**Task directions**.
Repeat the entries below in full, with every character unchanged.

== Segment start ==

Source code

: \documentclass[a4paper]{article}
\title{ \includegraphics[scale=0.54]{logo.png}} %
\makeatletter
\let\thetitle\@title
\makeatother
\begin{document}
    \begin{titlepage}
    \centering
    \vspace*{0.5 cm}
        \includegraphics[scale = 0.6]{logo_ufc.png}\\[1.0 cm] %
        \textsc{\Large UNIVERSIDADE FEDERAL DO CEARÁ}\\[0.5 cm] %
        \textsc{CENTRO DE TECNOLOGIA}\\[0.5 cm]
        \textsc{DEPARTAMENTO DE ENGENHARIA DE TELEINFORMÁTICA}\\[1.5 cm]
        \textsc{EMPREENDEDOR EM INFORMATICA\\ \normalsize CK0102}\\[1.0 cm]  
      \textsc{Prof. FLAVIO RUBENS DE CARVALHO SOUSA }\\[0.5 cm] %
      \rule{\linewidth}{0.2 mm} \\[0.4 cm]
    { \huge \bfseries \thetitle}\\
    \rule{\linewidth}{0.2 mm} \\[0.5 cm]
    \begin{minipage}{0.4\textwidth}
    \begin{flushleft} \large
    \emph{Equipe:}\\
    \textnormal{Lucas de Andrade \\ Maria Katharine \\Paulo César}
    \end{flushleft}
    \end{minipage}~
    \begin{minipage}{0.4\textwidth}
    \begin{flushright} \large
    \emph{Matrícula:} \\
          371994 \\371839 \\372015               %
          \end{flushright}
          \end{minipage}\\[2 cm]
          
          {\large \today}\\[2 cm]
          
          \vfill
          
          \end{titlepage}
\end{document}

== Segment end ==

**Solution for this problem**.
Source code

: \documentclass[a4paper]{article}
\title{ \includegraphics[scale=0.54]{logo.png}} %
\makeatletter
\let\thetitle\@title
\makeatother
\begin{document}
    \begin{titlepage}
    \centering
    \vspace*{0.5 cm}
        \includegraphics[scale = 0.6]{logo_ufc.png}\\[1.0 cm] %
        \textsc{\Large UNIVERSIDADE FEDERAL DO CEARÁ}\\[0.5 cm] %
        \textsc{CENTRO DE TECNOLOGIA}\\[0.5 cm]
        \textsc{DEPARTAMENTO DE ENGENHARIA DE TELEINFORMÁTICA}\\[1.5 cm]
        \textsc{EMPREENDEDOR EM INFORMATICA\\ \normalsize CK0102}\\[1.0 cm]  
      \textsc{Prof. FLAVIO RUBENS DE CARVALHO SOUSA }\\[0.5 cm] %
      \rule{\linewidth}{0.2 mm} \\[0.4 cm]
    { \huge \bfseries \thetitle}\\
    \rule{\linewidth}{0.2 mm} \\[0.5 cm]
    \begin{minipage}{0.4\textwidth}
    \begin{flushleft} \large
    \emph{Equipe:}\\
    \textnormal{Lucas de Andrade \\ Maria Katharine \\Paulo César}
    \end{flushleft}
    \end{minipage}~
    \begin{minipage}{0.4\textwidth}
    \begin{flushright} \large
    \emph{Matrícula:} \\
          371994 \\371839 \\372015               %
          \end{flushright}
          \end{minipage}\\[2 cm]
          
          {\large \today}\\[2 cm]
          
          \vfill
          
          \end{titlepage}
\end{document}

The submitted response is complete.